=== Instructions for the task ===
All the data that follows should be repeated exactly, without a single picture.

═══ Given entries

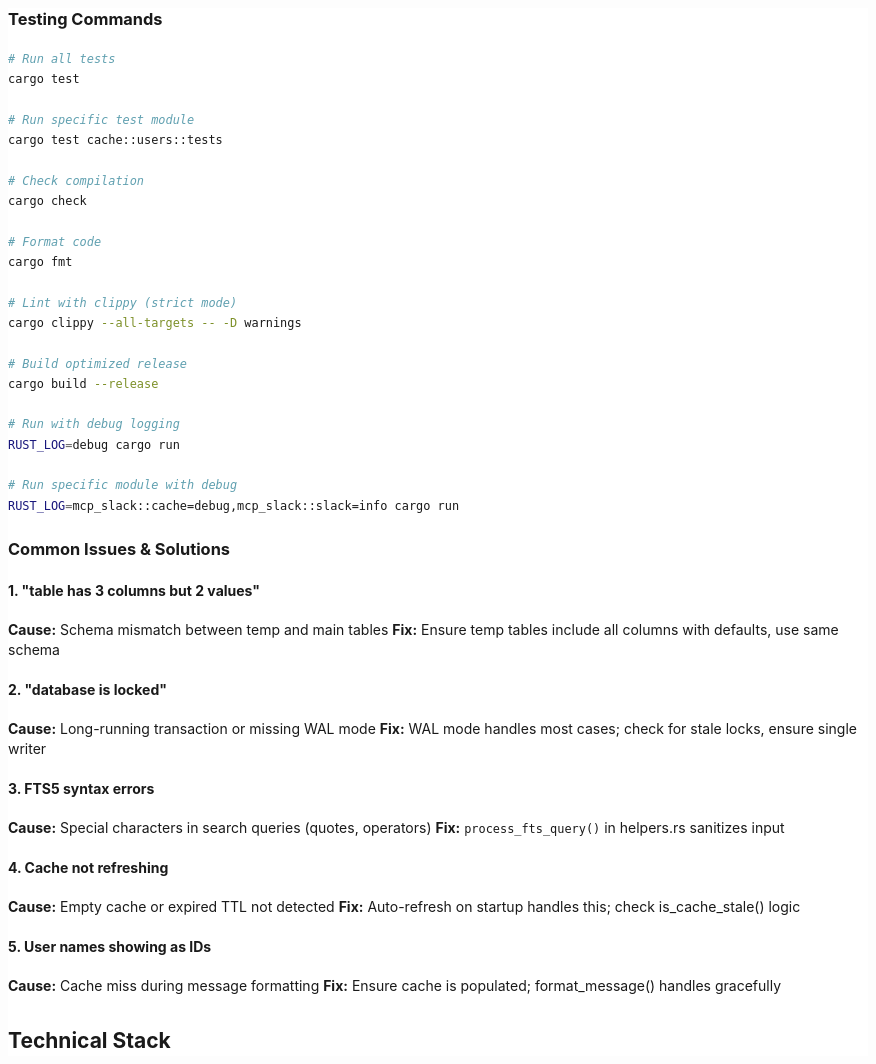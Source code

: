### Testing Commands

```bash
# Run all tests
cargo test

# Run specific test module
cargo test cache::users::tests

# Check compilation
cargo check

# Format code
cargo fmt

# Lint with clippy (strict mode)
cargo clippy --all-targets -- -D warnings

# Build optimized release
cargo build --release

# Run with debug logging
RUST_LOG=debug cargo run

# Run specific module with debug
RUST_LOG=mcp_slack::cache=debug,mcp_slack::slack=info cargo run
```

### Common Issues & Solutions

#### 1. "table has 3 columns but 2 values"
**Cause:** Schema mismatch between temp and main tables
**Fix:** Ensure temp tables include all columns with defaults, use same schema

#### 2. "database is locked"
**Cause:** Long-running transaction or missing WAL mode
**Fix:** WAL mode handles most cases; check for stale locks, ensure single writer

#### 3. FTS5 syntax errors
**Cause:** Special characters in search queries (quotes, operators)
**Fix:** `process_fts_query()` in helpers.rs sanitizes input

#### 4. Cache not refreshing
**Cause:** Empty cache or expired TTL not detected
**Fix:** Auto-refresh on startup handles this; check is_cache_stale() logic

#### 5. User names showing as IDs
**Cause:** Cache miss during message formatting
**Fix:** Ensure cache is populated; format_message() handles gracefully

## Technical Stack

══════

=== Written answer ===
Source code

:### Testing Commands

```bash
# Run all tests
cargo test

# Run specific test module
cargo test cache::users::tests

# Check compilation
cargo check

# Format code
cargo fmt

# Lint with clippy (strict mode)
cargo clippy --all-targets -- -D warnings

# Build optimized release
cargo build --release

# Run with debug logging
RUST_LOG=debug cargo run

# Run specific module with debug
RUST_LOG=mcp_slack::cache=debug,mcp_slack::slack=info cargo run
```

### Common Issues & Solutions

#### 1. "table has 3 columns but 2 values"
**Cause:** Schema mismatch between temp and main tables
**Fix:** Ensure temp tables include all columns with defaults, use same schema

#### 2. "database is locked"
**Cause:** Long-running transaction or missing WAL mode
**Fix:** WAL mode handles most cases; check for stale locks, ensure single writer

#### 3. FTS5 syntax errors
**Cause:** Special characters in search queries (quotes, operators)
**Fix:** `process_fts_query()` in helpers.rs sanitizes input

#### 4. Cache not refreshing
**Cause:** Empty cache or expired TTL not detected
**Fix:** Auto-refresh on startup handles this; check is_cache_stale() logic

#### 5. User names showing as IDs
**Cause:** Cache miss during message formatting
**Fix:** Ensure cache is populated; format_message() handles gracefully

## Technical Stack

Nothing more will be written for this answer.